Arguments pertinents
1. Irrecevabilité de la requête : La requête de la société qui était dirigée contre l'avis de la commission nationale d'aménagement commercial a été considérée comme irrecevable. La cour a fondé son rejet sur les articles L. 425-4 du Code de l'urbanisme et L. 600-1-4 du Code de l'urbanisme, établissant que « seuls les tiers peuvent présenter des recours pour excès de pouvoir contre le permis de construire valant autorisation d'exploitation commerciale ». Ce qui indique que la société ne pouvait pas contester l'avis de la commission qui était préparatoire à une autorisation.
2. Préalabilité du recours contre le permis : La cour a souligné qu'il y avait un préalable obligatoire à tout recours contentieux contre un permis de construire valant autorisation d'exploitation commerciale, nécessitant un avis favorable de la Commission nationale d'aménagement commercial. En l'absence de ce dernier, la demande devient irrecevable : « la saisine de la Commission nationale d'aménagement commercial est [...] un préalable obligatoire ».
Interprétations et citations légales
Interprétation des textes de loi
1. Code de l'urbanisme - Article L. 425-4 : Cet article précise que pour un projet soumis à une autorisation d'exploitation commerciale, le permis de construire est suffisant dès lors qu'il a reçu un avis favorable de la commission compétente. Cela signifie qu'après la délivrance d'un permis de construire, seul ce dernier peut faire l'objet d'un recours.

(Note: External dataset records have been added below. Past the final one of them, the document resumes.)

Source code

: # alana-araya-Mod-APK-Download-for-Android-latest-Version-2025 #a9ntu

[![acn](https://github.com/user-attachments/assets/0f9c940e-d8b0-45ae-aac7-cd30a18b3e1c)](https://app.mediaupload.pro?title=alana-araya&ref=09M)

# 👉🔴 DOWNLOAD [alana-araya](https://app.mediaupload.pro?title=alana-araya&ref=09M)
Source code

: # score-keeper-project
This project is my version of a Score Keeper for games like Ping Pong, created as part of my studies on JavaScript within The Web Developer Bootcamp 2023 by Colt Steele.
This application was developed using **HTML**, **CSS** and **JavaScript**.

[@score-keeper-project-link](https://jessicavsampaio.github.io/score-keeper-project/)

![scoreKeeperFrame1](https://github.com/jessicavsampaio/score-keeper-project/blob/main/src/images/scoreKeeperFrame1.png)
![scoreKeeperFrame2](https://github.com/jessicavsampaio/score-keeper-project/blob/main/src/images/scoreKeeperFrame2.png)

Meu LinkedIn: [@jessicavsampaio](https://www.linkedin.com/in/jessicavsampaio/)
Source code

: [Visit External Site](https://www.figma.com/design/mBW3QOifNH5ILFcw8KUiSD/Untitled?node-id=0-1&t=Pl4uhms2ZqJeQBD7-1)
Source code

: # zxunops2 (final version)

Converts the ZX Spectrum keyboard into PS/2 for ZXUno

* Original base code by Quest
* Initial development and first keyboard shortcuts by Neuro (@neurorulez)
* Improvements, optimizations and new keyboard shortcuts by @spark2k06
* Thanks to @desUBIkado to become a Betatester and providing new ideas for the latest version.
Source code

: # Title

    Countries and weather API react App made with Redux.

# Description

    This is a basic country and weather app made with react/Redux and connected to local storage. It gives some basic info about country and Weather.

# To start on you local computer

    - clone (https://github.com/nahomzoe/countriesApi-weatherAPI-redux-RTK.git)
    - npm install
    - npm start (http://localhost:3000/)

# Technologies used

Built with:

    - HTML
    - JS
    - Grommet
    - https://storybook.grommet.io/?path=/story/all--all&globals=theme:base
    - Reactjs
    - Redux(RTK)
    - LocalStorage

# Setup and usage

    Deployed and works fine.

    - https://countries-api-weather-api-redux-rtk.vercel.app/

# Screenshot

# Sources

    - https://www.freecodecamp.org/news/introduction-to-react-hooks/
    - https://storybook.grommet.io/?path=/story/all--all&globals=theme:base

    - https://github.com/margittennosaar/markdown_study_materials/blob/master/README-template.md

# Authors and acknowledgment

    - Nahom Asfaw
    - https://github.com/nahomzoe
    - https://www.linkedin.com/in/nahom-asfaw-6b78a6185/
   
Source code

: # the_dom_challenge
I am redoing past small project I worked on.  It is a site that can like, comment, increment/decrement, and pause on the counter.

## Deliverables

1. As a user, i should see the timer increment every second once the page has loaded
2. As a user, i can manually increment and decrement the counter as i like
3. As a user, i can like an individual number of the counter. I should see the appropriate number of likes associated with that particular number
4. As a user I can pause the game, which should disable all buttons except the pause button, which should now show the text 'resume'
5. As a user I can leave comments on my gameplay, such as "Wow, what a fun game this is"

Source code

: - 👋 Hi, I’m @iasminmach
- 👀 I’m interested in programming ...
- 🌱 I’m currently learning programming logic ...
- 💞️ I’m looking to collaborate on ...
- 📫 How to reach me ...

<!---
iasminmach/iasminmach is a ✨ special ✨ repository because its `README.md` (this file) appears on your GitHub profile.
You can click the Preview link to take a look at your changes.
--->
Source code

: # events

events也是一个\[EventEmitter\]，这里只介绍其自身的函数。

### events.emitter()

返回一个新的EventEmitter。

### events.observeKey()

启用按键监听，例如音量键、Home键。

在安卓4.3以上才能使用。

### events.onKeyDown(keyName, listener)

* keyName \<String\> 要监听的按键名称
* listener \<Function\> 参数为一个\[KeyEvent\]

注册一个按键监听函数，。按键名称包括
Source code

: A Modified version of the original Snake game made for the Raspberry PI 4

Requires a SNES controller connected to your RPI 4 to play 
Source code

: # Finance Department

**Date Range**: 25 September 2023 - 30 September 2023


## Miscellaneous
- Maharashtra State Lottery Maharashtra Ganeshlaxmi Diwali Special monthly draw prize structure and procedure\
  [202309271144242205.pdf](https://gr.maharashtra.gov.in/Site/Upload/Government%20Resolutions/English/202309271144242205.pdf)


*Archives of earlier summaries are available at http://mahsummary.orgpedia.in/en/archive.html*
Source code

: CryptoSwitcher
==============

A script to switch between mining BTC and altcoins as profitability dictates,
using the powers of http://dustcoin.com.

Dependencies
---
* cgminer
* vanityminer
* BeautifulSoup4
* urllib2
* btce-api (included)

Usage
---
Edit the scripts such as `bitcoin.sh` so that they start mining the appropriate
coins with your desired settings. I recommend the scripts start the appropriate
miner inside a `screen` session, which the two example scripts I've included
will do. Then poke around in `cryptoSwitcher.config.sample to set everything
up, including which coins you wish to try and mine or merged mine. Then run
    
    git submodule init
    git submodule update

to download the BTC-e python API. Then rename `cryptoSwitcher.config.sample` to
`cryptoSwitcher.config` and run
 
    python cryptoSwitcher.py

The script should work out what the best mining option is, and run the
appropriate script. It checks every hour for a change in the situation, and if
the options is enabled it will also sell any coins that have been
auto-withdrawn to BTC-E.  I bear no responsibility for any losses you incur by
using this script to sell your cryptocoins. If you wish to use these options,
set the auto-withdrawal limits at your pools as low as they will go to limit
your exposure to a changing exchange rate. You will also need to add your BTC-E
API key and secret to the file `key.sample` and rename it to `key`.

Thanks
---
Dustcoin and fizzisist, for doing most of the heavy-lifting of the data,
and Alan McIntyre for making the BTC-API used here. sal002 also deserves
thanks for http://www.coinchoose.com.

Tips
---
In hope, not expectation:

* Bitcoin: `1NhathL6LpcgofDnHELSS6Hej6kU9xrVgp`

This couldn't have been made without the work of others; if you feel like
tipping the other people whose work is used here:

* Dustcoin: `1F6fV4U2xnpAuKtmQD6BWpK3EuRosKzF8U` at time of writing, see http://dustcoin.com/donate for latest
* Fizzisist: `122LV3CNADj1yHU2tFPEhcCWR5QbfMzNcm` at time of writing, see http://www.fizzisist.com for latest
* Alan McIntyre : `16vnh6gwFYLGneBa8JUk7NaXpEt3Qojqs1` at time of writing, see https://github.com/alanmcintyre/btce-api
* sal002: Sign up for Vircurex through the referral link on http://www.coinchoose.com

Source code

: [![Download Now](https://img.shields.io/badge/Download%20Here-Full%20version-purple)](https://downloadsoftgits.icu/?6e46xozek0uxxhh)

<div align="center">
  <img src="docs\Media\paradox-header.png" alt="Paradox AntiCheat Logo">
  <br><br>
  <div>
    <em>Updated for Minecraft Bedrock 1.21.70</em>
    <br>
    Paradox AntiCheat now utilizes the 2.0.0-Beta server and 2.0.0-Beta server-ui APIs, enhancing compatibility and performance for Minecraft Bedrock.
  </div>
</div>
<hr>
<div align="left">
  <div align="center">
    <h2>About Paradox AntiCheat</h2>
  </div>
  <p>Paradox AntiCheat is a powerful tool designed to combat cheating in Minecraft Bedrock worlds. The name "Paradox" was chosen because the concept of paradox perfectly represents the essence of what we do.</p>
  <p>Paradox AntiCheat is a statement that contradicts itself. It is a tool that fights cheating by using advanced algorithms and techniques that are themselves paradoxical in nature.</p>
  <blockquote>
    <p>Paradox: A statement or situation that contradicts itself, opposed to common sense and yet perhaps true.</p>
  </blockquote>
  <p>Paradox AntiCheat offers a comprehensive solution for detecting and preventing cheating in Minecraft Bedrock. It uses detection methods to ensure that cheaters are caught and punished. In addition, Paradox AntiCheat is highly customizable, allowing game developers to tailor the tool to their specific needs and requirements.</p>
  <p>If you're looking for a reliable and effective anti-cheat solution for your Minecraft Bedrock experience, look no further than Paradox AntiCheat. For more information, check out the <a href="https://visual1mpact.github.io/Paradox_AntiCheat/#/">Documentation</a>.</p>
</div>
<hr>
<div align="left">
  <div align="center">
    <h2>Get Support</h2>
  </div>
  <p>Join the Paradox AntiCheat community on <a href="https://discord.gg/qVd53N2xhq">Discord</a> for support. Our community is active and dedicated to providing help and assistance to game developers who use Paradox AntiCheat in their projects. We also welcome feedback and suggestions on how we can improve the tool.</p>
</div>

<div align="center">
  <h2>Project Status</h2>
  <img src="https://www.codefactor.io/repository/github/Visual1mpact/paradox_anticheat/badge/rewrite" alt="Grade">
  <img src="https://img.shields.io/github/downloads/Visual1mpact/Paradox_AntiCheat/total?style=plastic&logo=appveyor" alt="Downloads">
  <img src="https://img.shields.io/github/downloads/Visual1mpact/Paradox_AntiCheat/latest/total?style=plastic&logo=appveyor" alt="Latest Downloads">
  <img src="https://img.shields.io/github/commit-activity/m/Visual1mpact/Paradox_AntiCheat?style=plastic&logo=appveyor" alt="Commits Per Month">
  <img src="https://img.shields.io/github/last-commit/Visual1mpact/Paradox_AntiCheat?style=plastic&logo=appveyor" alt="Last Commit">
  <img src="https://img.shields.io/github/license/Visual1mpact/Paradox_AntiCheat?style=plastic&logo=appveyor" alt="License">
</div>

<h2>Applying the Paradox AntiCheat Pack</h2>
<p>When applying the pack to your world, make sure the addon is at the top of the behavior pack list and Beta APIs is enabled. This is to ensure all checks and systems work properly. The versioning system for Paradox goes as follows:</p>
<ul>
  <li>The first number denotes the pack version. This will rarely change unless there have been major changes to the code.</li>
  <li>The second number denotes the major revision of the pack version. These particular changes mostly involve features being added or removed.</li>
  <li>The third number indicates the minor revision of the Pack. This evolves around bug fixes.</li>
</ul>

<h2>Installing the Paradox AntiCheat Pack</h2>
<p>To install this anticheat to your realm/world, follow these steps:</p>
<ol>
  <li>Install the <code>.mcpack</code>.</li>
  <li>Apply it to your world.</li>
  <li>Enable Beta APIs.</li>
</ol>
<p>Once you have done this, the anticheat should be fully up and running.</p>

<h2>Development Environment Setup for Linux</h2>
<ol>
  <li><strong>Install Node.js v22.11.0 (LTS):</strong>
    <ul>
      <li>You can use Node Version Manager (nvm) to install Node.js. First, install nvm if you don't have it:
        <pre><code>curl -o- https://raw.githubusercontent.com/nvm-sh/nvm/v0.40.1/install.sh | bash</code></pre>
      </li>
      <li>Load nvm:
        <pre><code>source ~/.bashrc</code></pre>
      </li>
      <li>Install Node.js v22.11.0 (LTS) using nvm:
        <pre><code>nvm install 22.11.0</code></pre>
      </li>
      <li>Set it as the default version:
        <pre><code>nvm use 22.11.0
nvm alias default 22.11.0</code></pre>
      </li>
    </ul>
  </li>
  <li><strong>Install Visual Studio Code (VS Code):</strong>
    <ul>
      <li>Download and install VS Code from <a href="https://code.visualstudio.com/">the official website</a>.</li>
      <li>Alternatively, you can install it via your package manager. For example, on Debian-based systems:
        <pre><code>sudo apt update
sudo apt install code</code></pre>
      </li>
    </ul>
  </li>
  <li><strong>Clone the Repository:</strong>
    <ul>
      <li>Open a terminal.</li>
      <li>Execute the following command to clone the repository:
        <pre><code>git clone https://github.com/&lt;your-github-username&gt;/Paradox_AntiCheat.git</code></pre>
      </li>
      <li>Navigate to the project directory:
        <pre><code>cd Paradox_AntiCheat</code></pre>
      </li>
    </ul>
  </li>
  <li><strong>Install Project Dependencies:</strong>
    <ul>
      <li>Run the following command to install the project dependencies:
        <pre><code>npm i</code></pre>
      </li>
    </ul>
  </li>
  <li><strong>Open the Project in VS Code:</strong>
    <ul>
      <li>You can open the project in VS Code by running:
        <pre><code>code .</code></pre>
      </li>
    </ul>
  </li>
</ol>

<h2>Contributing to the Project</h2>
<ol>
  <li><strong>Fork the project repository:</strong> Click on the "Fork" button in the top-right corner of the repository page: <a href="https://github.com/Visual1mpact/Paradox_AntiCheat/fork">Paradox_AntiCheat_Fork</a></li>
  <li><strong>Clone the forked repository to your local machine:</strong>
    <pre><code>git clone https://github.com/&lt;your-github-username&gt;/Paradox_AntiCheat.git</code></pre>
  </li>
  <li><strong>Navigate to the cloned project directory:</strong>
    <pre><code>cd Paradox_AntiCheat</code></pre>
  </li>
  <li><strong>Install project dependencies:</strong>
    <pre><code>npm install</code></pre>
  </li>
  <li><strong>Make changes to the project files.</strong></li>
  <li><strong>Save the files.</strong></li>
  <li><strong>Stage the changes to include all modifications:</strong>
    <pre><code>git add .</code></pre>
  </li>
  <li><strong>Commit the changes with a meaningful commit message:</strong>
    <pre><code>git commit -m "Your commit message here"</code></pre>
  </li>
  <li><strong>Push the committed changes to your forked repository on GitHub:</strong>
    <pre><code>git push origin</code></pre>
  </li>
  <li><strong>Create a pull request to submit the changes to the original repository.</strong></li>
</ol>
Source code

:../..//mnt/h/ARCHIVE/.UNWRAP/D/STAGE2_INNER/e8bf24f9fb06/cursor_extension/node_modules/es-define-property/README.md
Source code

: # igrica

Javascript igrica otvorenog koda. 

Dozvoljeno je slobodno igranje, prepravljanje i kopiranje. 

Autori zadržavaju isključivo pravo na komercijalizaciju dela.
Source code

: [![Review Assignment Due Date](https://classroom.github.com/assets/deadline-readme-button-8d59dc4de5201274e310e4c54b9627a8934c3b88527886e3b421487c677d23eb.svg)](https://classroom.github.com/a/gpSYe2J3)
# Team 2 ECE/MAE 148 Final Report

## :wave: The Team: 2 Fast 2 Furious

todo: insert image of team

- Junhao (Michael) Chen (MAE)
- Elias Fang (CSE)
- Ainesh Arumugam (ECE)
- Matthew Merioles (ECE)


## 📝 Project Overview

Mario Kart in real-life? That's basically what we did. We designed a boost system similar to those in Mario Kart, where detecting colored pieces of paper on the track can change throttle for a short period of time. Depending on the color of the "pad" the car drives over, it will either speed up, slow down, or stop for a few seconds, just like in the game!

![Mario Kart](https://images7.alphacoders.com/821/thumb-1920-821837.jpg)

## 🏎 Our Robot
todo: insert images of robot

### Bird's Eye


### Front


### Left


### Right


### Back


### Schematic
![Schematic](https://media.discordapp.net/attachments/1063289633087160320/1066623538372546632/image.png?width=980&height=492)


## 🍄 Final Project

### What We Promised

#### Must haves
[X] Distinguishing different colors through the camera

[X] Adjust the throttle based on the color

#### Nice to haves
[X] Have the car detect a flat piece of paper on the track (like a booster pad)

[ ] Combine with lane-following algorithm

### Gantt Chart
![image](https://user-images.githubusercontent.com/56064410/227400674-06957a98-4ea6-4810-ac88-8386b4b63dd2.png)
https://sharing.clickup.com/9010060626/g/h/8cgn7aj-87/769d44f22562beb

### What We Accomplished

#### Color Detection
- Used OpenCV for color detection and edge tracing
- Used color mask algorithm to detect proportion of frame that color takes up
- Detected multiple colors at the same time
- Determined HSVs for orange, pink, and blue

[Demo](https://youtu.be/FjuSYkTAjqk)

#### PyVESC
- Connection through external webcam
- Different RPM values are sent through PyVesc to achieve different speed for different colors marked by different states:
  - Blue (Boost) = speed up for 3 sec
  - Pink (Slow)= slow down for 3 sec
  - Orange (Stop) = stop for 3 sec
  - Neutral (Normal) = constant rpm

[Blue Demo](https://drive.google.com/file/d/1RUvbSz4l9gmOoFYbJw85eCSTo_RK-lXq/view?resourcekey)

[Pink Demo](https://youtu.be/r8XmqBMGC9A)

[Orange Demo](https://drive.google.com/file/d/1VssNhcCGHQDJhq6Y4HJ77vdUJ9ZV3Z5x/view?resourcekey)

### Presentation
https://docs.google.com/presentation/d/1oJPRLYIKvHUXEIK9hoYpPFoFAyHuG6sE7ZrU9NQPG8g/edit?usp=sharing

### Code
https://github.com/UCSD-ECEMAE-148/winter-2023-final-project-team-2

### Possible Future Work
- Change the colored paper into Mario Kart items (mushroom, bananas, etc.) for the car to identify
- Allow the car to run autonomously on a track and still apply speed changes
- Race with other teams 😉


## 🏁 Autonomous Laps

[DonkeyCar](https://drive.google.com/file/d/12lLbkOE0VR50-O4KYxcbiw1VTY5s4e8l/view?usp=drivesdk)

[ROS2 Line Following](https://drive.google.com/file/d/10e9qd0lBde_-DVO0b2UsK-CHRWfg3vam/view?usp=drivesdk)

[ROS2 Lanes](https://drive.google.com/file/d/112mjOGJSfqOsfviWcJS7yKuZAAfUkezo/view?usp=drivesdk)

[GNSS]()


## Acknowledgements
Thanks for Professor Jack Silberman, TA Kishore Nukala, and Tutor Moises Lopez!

2. Code de l'urbanisme - Article L. 600-1-4 : Cet article pose la condition que les professionnels ne peuvent efficacement contester un permis de construire qu'en tant que ce dernier agit comme une autorisation. En conséquence, une contestation purement dirigée contre une étape préparatoire (comme un avis de la commission) n’a pas de fondement légal pour un tiers.
Citations pertinents
- « Les tiers ne peuvent présenter de recours pour excès de pouvoir qu'à l'encontre du permis de construire valant autorisation d'exploitation commerciale, et non à l'encontre de l'avis de la commission nationale d'aménagement commercial. »
- « La saisine de la Commission nationale d'aménagement commercial est, [...] un préalable obligatoire à tout recours contentieux contre un permis de construire valant autorisation d'exploitation commerciale. »
Ces passages soulignent la nature de la procédure et le cadre juridique dans lequel l'ordre juridique établit des limites claires sur la capacité des tiers à contester des décisions préparatoires.